- Your assignment:
Search the listing below for the word "hooks" and copy each line that holds it.

(Record excerpts begins)

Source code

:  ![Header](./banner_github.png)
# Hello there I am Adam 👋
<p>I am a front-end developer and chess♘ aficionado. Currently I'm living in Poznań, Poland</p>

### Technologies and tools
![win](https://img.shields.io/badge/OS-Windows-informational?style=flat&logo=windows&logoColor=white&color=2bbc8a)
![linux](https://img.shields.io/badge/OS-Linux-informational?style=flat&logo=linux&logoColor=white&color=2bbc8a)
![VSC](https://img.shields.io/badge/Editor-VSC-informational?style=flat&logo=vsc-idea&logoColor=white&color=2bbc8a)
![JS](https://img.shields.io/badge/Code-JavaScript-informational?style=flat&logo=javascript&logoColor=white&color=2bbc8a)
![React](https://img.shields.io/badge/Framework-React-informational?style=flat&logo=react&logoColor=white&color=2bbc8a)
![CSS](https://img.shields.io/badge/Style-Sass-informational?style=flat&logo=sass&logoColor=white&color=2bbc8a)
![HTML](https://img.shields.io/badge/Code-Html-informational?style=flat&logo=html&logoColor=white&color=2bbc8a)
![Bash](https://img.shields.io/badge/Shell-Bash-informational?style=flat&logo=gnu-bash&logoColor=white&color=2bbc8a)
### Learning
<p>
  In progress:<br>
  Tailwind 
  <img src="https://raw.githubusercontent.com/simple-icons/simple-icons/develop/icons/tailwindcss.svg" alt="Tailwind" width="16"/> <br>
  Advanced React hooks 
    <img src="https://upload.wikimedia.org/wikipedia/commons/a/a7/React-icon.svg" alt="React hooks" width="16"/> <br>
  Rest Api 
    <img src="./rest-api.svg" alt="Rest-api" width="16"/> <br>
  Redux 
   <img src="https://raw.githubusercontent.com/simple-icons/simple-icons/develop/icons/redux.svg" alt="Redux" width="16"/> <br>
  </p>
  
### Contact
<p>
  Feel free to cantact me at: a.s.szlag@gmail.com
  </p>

(Record excerpts ends)

- Response box:
  Advanced React hooks 
    <img src="https://upload.wikimedia.org/wikipedia/commons/a/a7/React-icon.svg" alt="React hooks" width="16"/> <br>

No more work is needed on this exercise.